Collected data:
■ ■ ■ ■

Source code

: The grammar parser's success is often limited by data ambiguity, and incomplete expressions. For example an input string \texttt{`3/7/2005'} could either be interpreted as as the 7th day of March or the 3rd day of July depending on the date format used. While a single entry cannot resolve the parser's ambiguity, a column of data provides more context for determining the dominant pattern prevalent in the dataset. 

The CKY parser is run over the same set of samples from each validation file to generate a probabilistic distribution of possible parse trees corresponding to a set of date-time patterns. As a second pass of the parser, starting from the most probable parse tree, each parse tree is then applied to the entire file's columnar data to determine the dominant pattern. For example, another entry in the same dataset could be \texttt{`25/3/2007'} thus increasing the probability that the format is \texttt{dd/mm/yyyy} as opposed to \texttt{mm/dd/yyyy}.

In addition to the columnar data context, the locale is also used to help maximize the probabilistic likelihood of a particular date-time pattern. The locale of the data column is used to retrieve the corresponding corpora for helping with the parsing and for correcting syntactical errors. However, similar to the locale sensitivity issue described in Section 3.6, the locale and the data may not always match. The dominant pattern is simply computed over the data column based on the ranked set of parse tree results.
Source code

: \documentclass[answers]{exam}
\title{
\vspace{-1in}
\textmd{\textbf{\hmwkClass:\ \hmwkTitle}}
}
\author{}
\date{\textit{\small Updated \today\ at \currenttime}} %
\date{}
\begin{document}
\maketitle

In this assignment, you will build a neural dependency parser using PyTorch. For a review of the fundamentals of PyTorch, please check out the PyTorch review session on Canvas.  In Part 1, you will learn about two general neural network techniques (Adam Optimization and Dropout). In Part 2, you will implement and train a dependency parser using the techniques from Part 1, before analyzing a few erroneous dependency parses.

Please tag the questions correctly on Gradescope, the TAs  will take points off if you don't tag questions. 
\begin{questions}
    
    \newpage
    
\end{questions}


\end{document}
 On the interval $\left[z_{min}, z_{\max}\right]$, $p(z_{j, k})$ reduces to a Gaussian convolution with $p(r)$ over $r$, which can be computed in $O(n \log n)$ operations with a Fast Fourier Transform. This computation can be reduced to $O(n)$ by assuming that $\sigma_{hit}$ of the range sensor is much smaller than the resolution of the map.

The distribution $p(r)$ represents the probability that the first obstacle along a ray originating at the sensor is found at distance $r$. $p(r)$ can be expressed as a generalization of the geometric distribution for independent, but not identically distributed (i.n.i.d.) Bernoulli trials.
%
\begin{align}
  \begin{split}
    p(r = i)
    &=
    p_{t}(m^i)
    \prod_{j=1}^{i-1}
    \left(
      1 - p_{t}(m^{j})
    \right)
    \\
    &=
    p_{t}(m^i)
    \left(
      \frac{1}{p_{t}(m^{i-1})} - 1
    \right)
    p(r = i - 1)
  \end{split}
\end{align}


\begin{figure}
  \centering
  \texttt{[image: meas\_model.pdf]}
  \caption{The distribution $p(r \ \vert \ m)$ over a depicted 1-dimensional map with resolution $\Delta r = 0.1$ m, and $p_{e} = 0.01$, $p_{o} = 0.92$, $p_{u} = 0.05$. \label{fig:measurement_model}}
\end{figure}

■ ■ ■ ■

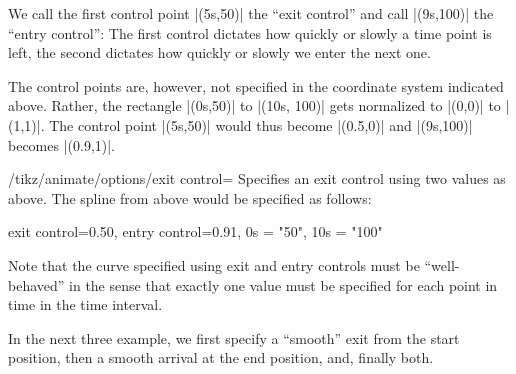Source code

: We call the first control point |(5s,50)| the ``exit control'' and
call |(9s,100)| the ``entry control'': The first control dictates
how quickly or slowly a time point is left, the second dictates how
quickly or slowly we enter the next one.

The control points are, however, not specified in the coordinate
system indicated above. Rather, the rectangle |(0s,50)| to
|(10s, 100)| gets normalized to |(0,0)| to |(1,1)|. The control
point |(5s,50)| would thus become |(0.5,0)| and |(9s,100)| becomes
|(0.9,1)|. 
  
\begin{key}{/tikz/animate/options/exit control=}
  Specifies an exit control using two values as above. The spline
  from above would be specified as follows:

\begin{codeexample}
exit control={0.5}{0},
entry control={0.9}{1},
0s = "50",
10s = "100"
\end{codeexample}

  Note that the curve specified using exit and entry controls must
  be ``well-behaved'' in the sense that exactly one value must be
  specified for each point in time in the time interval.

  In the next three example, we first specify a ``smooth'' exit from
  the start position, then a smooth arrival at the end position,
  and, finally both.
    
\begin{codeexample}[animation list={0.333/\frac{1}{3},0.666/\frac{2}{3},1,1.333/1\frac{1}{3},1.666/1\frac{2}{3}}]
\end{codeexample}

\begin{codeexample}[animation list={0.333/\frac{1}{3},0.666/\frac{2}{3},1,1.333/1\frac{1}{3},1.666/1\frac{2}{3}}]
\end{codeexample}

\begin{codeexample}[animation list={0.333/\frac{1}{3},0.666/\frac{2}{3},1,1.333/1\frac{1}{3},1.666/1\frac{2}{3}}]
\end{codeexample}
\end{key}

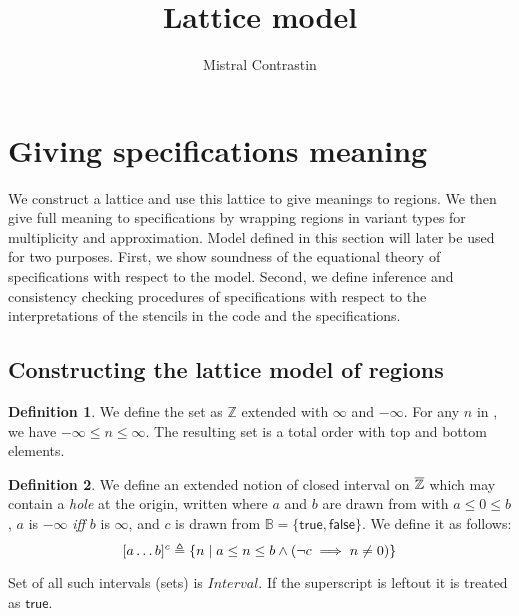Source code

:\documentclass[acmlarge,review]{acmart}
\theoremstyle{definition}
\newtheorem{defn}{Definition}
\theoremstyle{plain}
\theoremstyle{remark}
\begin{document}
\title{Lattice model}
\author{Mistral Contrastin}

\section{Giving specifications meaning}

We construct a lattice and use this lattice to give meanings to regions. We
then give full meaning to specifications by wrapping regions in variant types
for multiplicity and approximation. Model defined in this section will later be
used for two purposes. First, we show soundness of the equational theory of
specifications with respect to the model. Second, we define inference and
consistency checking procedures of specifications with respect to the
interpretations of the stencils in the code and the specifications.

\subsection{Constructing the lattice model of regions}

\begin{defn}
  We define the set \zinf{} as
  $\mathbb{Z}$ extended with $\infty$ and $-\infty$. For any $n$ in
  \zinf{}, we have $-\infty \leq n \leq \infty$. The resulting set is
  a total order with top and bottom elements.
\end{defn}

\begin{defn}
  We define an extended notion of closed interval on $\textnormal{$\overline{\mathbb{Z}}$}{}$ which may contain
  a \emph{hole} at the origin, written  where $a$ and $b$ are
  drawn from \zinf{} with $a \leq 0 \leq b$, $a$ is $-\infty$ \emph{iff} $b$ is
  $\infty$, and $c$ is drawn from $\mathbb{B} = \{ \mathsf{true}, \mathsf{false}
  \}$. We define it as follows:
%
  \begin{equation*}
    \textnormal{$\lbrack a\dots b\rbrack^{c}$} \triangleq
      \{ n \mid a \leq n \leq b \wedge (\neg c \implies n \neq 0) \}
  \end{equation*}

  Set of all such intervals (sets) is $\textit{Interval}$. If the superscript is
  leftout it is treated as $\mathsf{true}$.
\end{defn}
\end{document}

■ ■ ■ ■

What is expected: Among the lines above, which ones include the word "each"? Copy them.

The completed task:
The CKY parser is run over the same set of samples from each validation file to generate a probabilistic distribution of possible parse trees corresponding to a set of date-time patterns. As a second pass of the parser, starting from the most probable parse tree, each parse tree is then applied to the entire file's columnar data to determine the dominant pattern. For example, another entry in the same dataset could be \texttt{`25/3/2007'} thus increasing the probability that the format is \texttt{dd/mm/yyyy} as opposed to \texttt{mm/dd/yyyy}.
  specified for each point in time in the time interval.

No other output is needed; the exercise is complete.